Corks Out! Diam Bouchage fight back
Hands up who has had a bottle of corked wine? Ok, that’s most of you. And I don’t mean wine with a few bits of cork floating in it. It’s the awful smell and taste of musty or mouldy cardboard. The culprit is TCA, short for 2,4,6-Trichloroanisole. It forms when airborne bacteria and fungi convert human-made compounds found in cork, other wooden or rubber materials. I recently visited cork maker Diam Bouchage in Céret in southern France to learn more. It was utterly fascinating.

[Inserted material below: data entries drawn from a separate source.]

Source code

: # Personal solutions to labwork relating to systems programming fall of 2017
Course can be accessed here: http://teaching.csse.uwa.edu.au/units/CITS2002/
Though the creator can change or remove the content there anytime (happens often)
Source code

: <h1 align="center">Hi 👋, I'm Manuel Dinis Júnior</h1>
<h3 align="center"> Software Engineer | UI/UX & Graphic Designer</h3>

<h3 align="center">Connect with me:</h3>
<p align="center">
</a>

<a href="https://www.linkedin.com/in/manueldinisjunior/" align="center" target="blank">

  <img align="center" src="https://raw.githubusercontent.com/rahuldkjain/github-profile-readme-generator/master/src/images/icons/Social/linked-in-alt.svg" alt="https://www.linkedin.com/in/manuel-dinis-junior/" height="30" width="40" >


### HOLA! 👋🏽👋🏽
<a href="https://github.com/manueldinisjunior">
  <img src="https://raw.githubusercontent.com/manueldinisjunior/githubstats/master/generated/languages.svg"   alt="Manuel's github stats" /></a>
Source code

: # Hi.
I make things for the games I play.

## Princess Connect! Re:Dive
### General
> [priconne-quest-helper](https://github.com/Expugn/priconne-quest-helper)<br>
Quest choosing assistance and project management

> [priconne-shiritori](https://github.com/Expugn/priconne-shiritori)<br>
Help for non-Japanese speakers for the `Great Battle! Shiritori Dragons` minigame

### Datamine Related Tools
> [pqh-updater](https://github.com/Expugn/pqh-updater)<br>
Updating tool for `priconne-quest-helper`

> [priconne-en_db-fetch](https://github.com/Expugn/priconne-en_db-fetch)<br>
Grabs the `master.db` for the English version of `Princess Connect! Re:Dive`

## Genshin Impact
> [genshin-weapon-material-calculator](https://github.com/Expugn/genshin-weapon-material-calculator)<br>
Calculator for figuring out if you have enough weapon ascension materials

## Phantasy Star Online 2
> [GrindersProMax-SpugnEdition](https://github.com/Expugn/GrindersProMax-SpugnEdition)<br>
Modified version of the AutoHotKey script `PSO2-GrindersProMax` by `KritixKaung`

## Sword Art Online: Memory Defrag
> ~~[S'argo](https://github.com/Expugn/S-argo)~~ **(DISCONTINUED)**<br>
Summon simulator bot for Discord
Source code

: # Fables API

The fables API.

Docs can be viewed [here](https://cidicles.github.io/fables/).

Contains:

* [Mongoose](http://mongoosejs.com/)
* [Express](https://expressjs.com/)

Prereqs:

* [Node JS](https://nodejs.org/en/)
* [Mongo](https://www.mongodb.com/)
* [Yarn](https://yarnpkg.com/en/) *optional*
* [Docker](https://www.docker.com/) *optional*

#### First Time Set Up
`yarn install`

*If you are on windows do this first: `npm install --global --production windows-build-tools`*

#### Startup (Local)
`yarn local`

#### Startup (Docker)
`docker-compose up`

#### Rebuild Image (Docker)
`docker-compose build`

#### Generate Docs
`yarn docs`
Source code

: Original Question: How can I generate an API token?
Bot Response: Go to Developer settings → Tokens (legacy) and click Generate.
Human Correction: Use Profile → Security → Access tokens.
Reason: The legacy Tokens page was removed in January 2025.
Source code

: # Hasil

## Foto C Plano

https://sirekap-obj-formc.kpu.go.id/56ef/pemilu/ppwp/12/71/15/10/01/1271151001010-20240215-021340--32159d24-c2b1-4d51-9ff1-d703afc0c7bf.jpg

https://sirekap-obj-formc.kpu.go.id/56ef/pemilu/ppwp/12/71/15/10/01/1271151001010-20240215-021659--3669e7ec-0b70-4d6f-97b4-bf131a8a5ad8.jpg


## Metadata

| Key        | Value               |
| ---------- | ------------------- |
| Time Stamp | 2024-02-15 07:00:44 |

Even the tiniest amount of TCA will spoil your wine
Humans are incredibly sensitive to small concentrations of TCA. We can detect single parts per trillion. We’re talking around 0.3 nano grammes per litre here. Put another way, just 300 grammes of TCA is enough to pollute the world’s entire cork production. That’s around 20 billion corks per year!
TCA can make wine flat and dull (called flavour scalping) at one part per trillion. Those that are utterly disgusting have around four pts per trillion. That’s 1-4 pts per 1,000,000,000,000! Arguably, it’s the lower concentration that dulls wine that’s the biggest problem. That’s because it’s easy to assume it’s just the wine itself. The stronger the wine, the more likely this is because TCA is less detectable in alcohol than in water!
So TCA occurs where processes fail to remove it from the cork or infections in dirty wineries and storage. It may be that widespread TCA is a modern phenomenon because it does not exist naturally. The spongy outer bark of the Cork Oak tree (Quercus suber) is the source of cork. The bark absorbs human-made chemical pollutants like pesticides, and then fungi and bacteria metabolise these into TCA.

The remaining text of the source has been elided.